Attenuation in Beer Brewing

HBO_StaffHBO_Staff Administrator Posts: 2,115
edited February 2019 in News And Announcements

This refers to the yeast’s efficiency in converting the fermentable sugars to alcohol and Co2, it is expressed as a percentage and most yeast strains attenuate between 65% to 80%, but it is important to note that this is the apparent ‘attenuation’ and not the ‘actual’ attenuation. It is very difficult to get the actual attenuation and is only done by large breweries. Attenuation gives you an idea when your brew is finished and can be measured using a hydrometer as it measures the decrease in the density or specific gravity of the brew.

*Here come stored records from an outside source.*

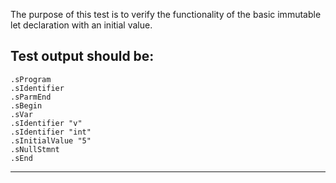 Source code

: The purpose of this test is to verify the functionality of the basic immutable let declaration with an initial value.

Test output should be:
--------------------------
```
.sProgram
.sIdentifier
.sParmEnd
.sBegin
.sVar
.sIdentifier "v"
.sIdentifier "int"
.sInitialValue "5"
.sNullStmnt
.sEnd

```
-------------------------
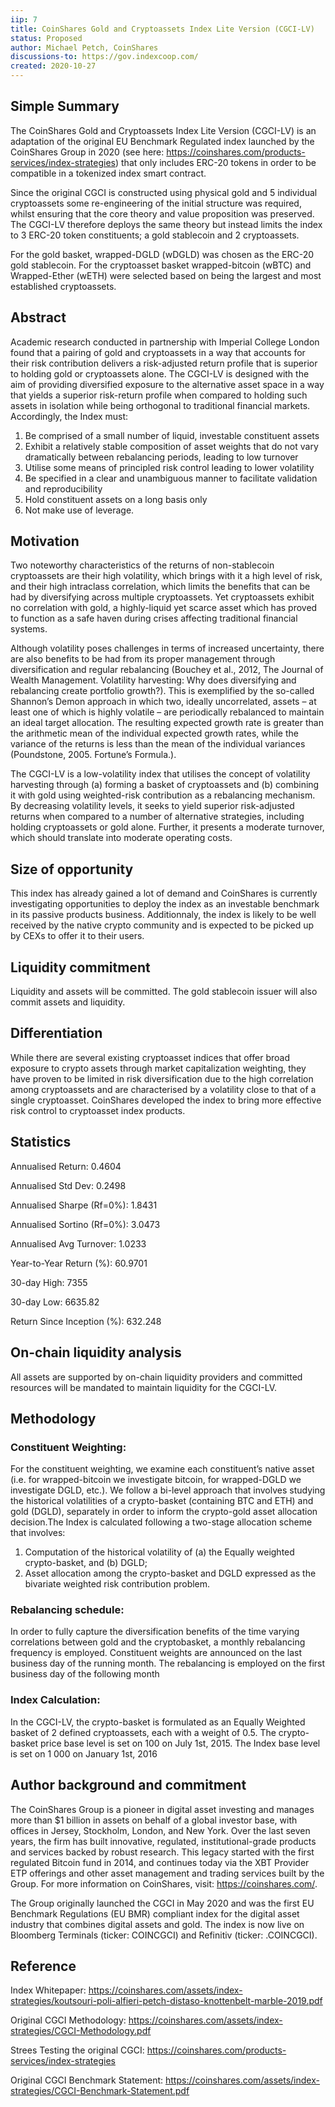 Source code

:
 ```yaml
---
iip: 7
title: CoinShares Gold and Cryptoassets Index Lite Version (CGCI-LV)
status: Proposed
author: Michael Petch, CoinShares
discussions-to: https://gov.indexcoop.com/
created: 2020-10-27
---
```


## Simple Summary

The CoinShares Gold and Cryptoassets Index Lite Version (CGCI-LV) is an adaptation of the original EU Benchmark Regulated index launched by the CoinShares Group in 2020 (see here: https://coinshares.com/products-services/index-strategies) that only includes ERC-20 tokens in order to be compatible in a tokenized index smart contract.

Since the original CGCI is constructed using physical gold and 5 individual cryptoassets some re-engineering of the initial structure was required, whilst ensuring that the core theory and value proposition was preserved. The CGCI-LV therefore deploys the same theory but instead limits the index to 3 ERC-20 token constituents; a gold stablecoin and 2 cryptoassets.

For the gold basket, wrapped-DGLD (wDGLD) was chosen as the ERC-20 gold stablecoin. For the cryptoasset basket wrapped-bitcoin (wBTC) and Wrapped-Ether (wETH) were selected based on being the largest and most established cryptoassets.

## Abstract

Academic research conducted in partnership with Imperial College London found that a pairing of gold and cryptoassets in a way that accounts for their risk contribution delivers a risk-adjusted return profile that is superior to holding gold or cryptoassets alone. The CGCI-LV is designed with the aim of providing diversified exposure to the alternative asset space in a way that yields a superior risk-return profile when compared to holding such assets in isolation while being orthogonal to traditional financial markets. Accordingly, the Index must:

1. Be comprised of a small number of liquid, investable constituent assets
2. Exhibit a relatively stable composition of asset weights that do not vary dramatically between rebalancing periods, leading to low turnover
3. Utilise some means of principled risk control leading to lower volatility
4. Be specified in a clear and unambiguous manner to facilitate validation and reproducibility
5. Hold constituent assets on a long basis only
6. Not make use of leverage.

## Motivation

Two noteworthy characteristics of the returns of non-stablecoin cryptoassets are their high volatility, which brings with it a high level of risk, and their high intraclass correlation, which limits the benefits that can be had by diversifying across multiple cryptoassets. Yet cryptoassets exhibit no correlation with gold, a highly-liquid yet scarce asset which has proved to function as a safe haven during crises affecting traditional financial systems.

Although volatility poses challenges in terms of increased uncertainty, there are also benefits to be had from its proper management through diversification and regular rebalancing (Bouchey et al., 2012, The Journal of Wealth Management. Volatility harvesting: Why does diversifying and rebalancing create portfolio growth?). This is exemplified by the so-called Shannon’s Demon approach in which two, ideally uncorrelated, assets – at least one of which is highly volatile – are periodically rebalanced to maintain an ideal target allocation. The resulting expected growth rate is greater than the arithmetic mean of the individual expected growth rates, while the variance of the returns is less than the mean of the individual variances (Poundstone, 2005. Fortune’s Formula.).

The CGCI-LV is a low-volatility index that utilises the concept of volatility harvesting through (a) forming a basket of cryptoassets and (b) combining it with gold using weighted-risk contribution as a rebalancing mechanism. By decreasing volatility levels, it seeks to yield superior risk-adjusted returns when compared to a number of alternative strategies, including holding cryptoassets or gold alone. Further, it presents a moderate turnover, which should translate into moderate operating costs.

## Size of opportunity

This index has already gained a lot of demand and CoinShares is currently investigating opportunities to deploy the index as an investable benchmark in its passive products business. Additionnaly, the index is likely to be well received by the native crypto community and is expected to be picked up by CEXs to offer it to their users.

## Liquidity commitment

Liquidity and assets will be committed. The gold stablecoin issuer will also commit assets and liquidity.

## Differentiation

While there are several existing cryptoasset indices that offer broad exposure to crypto assets through market capitalization weighting, they have proven to be limited in risk diversification due to the high correlation among cryptoassets and are characterised by a volatility close to that of a single cryptoasset. CoinShares developed the index to bring more effective risk control to cryptoasset index products.

## Statistics

Annualised Return: 0.4604

Annualised Std Dev: 0.2498

Annualised Sharpe (Rf=0%): 1.8431

Annualised Sortino (Rf=0%): 3.0473

Annualised Avg Turnover: 1.0233

Year-to-Year Return (%): 60.9701

30-day High: 7355

30-day Low: 6635.82

Return Since Inception (%): 632.248

## On-chain liquidity analysis

All assets are supported by on-chain liquidity providers and committed resources will be mandated to maintain liquidity for the CGCI-LV.

## Methodology

### Constituent Weighting:

For the constituent weighting, we examine each constituent’s native asset (i.e. for wrapped-bitcoin we investigate bitcoin, for wrapped-DGLD we investigate DGLD, etc.). We follow a bi-level approach that involves studying the historical volatilities of a crypto-basket (containing BTC and ETH) and gold (DGLD), separately in order to inform the crypto-gold asset allocation decision.The Index is calculated following a two-stage allocation scheme that involves:

1.  Computation of the historical volatility of (a) the Equally weighted crypto-basket, and (b) DGLD;
2.  Asset allocation among the crypto-basket and DGLD expressed as the bivariate weighted risk contribution problem.

### Rebalancing schedule:

In order to fully capture the diversification benefits of the time varying correlations between gold and the cryptobasket, a monthly rebalancing frequency is employed. Constituent weights are announced on the last business day of the running month. The rebalancing is employed on the first business day of the following month

### Index Calculation:

In the CGCI-LV, the crypto-basket is formulated as an Equally Weighted basket of 2 defined cryptoassets, each with a weight of 0.5. The crypto-basket price base level is set on 100 on July 1st, 2015. The Index base level is set on 1 000 on January 1st, 2016

## Author background and commitment

The CoinShares Group is a pioneer in digital asset investing and manages more than \$1 billion in assets on behalf of a global investor base, with offices in Jersey, Stockholm, London, and New York. Over the last seven years, the firm has built innovative, regulated, institutional-grade products and services backed by robust research. This legacy started with the first regulated Bitcoin fund in 2014, and continues today via the XBT Provider ETP offerings and other asset management and trading services built by the Group. For more information on CoinShares, visit: https://coinshares.com/.

The Group originally launched the CGCI in May 2020 and was the first EU Benchmark Regulations (EU BMR) compliant index for the digital asset industry that combines digital assets and gold. The index is now live on Bloomberg Terminals (ticker: COINCGCI) and Refinitiv (ticker: .COINCGCI).

## Reference

Index Whitepaper: https://coinshares.com/assets/index-strategies/koutsouri-poli-alfieri-petch-distaso-knottenbelt-marble-2019.pdf

Original CGCI Methodology: https://coinshares.com/assets/index-strategies/CGCI-Methodology.pdf

Strees Testing the original CGCI: https://coinshares.com/products-services/index-strategies

Original CGCI Benchmark Statement: https://coinshares.com/assets/index-strategies/CGCI-Benchmark-Statement.pdf
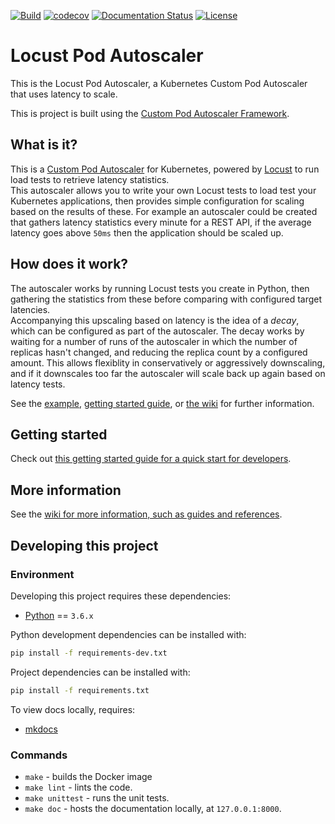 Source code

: [![Build](https://github.com/jthomperoo/locust-pod-autoscaler/workflows/main/badge.svg)](https://github.com/jthomperoo/locust-pod-autoscaler/actions)
[![codecov](https://codecov.io/gh/jthomperoo/locust-pod-autoscaler/branch/master/graph/badge.svg)](https://codecov.io/gh/jthomperoo/locust-pod-autoscaler)
[![Documentation Status](https://readthedocs.org/projects/locust-pod-autoscaler/badge/?version=latest)](https://locust-pod-autoscaler.readthedocs.io/en/latest)
[![License](http://img.shields.io/:license-apache-blue.svg)](http://www.apache.org/licenses/LICENSE-2.0.html)
# Locust Pod Autoscaler

This is the Locust Pod Autoscaler, a Kubernetes Custom Pod Autoscaler that uses latency to scale.  

This is project is built using the [Custom Pod Autoscaler Framework](https://custom-pod-autoscaler.readthedocs.io/en/latest).  

## What is it?

This is a [Custom Pod Autoscaler](https://custom-pod-autoscaler.readthedocs.io/en/latest) for Kubernetes, powered by [Locust](https://locust.io/) to run load tests to retrieve latency statistics.  
This autoscaler allows you to write your own Locust tests to load test your Kubernetes applications, then provides simple configuration for scaling based on the results of these. For example an autoscaler could be created that gathers latency statistics every minute for a REST API, if the average latency goes above `50ms` then the application should be scaled up.

## How does it work?

The autoscaler works by running Locust tests you create in Python, then gathering the statistics from these before comparing with configured target latencies.  
Accompanying this upscaling based on latency is the idea of a *decay*, which can be configured as part of the autoscaler. The decay works by waiting for a number of runs of the autoscaler in which the number of replicas hasn't changed, and reducing the replica count by a configured amount. This allows flexiblity in conservatively or aggressively downscaling, and if it downscales too far the autoscaler will scale back up again based on latency tests.  

See the [example](example), [getting started guide](https://locust-pod-autoscaler.readthedocs.io/en/latest/user-guide/getting-started), or [the wiki](https://locust-pod-autoscaler.readthedocs.io/en/latest/) for further information.

## Getting started

Check out [this getting started guide for a quick start for developers](https://locust-pod-autoscaler.readthedocs.io/en/latest/user-guide/getting-started).

## More information

See the [wiki for more information, such as guides and references](https://locust-pod-autoscaler.readthedocs.io/en/latest/).

## Developing this project
### Environment
Developing this project requires these dependencies:

* [Python](https://www.python.org/downloads/release/python-360/) == `3.6.x`

Python development dependencies can be installed with:  
```bash
pip install -f requirements-dev.txt
```

Project dependencies can be installed with:  
```bash
pip install -f requirements.txt
```

To view docs locally, requires:

* [mkdocs](https://www.mkdocs.org/)

### Commands

* `make` - builds the Docker image
* `make lint` - lints the code.
* `make unittest` - runs the unit tests.
* `make doc` - hosts the documentation locally, at `127.0.0.1:8000`.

Reasons for poor attenuation and how to solve this:

The attenuation will vary depending on your fermentation conditions such as temperature for example. If the temperature is too low this will slow down the yeast and may affect attenuation so achieving the correct temperature for your brew helps with an efficient fermentation. You will sometimes find that a yeast does not perform well which can sometimes be due to a poor yeast but most of the time is due to the environment the yeast is in. For example if there is not enough oxygen in the brew to begin with the yeast yeast cell will struggle to reproduce therefore there may not be enough yeast cells to perform an efficient ferment. Introducing oxygen by giving the brew a gently stir can often improve this. Oxygen is crucial to yeast health specifically the cell membrane which is semi permeable allowing sugars in and waste products out. It also helps the yeast to reproduce through a process called budding. Poor attenuation can also be the result of your ingredients as some malts have less fermentable sugars or the mash temperature could have been too high which produces more complex sugars that cannot be broken down by the yeast and if this is the case you just to need to put it down to experience and mash at a lower temperature next time.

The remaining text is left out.